Con la salvedad, quizá, de Cicerón, si es que como tal puede ser considerado, nunca he disfrutado de la lectura de los clásicos del estoicismo. De hecho, recuerdo el estudio de Séneca como una de las tareas más pesadas de mis años de estudiante de Filología Clásica. Y ello, pese a que me identifico con buena parte de su ideario; o precisamente por ello, pues, como a la hermana huraña de aquella brillante comedia francesa, tampoco a mí me gustan demasiado las personas que tienen los mismos defectos que yo. Sin embargo, no es poco lo que disfruto leyendo a Wallace Stegner.

Digo “sin embargo” y digo bien, porque no hay duda de que su narrativa es la de un estoico. Para empezar, en El pájaro espectador, novela que aquí me trae hoy, se cita de modo explícito a Marco Aurelio, Epicteto y al propio Cicerón.
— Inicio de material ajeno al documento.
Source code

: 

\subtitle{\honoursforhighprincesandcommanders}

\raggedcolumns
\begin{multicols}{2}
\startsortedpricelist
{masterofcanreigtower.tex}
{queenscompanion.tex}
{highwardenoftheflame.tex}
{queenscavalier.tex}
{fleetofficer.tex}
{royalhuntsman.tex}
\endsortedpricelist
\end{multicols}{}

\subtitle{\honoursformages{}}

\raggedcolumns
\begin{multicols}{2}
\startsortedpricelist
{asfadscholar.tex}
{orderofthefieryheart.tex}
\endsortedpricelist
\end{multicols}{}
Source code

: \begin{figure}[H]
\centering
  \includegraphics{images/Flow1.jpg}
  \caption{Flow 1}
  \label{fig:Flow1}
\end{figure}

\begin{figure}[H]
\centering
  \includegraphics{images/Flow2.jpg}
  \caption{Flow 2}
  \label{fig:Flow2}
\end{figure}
Para seguir, sus narradores son hombres maduros o ancianos que soportan con más o menos resignación –después de todo, Séneca también fue un viejo con terrible salud de hierro- la herrumbe del propio cuerpo, simple carcasa del alma. Todo muy estoico, sí señor. Pero donde Séneca, Marco Aurelio y Epicteto se me atragantan, Stegner, a un tiempo sombrío y luminoso, intelectual y sincero, severo y sentido, se alza con brillantez.
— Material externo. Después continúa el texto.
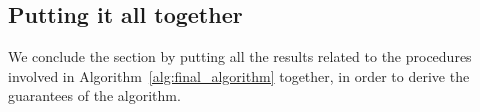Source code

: \subsection{Putting it all together}\label{sec:final_algo}
We conclude the section by putting all the results related to the procedures involved in Algorithm~\ref{alg:final_algorithm} together, in order to derive the guarantees of the algorithm.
Puede que no despierte El pájaro espectador, más gótica y europea, las mismas emociones que la vitalista y americana En lugar seguro, pero se halla estrechamente emparentada con ella. Es más, las palabras “en lugar seguro” se repiten como una fórmula homérica a lo largo de toda la novela y uno de sus conflictos motores es la necesaria y difícil elección entre la Felicidad y la Seguridad, muchas veces en sentidos opuestos en la encrucijada de la vida. Como botón de muestra, ahí tienen el brillante párrafo sobre la baronesa Blixen que abre esta entrada, o bien este otro:

“Y me obliga a recordar qué poco cambia la vida: cómo, sin sucesos dramáticos ni resoluciones elevadas, sin tragedias, incluso sin pathos, un hombre razonablemente dotado y razonablemente bienintencionado puede cruzar la gran cocina del mundo de un extremo a otro y llegar hambriento a la puerta trasera.” (ibidem)

Poco más tengo que decir, salvo desearles que, como yo, abran el nuevo año con buenas lecturas y, por supuesto, invitarles a que lean, lean a Wallace Stegner.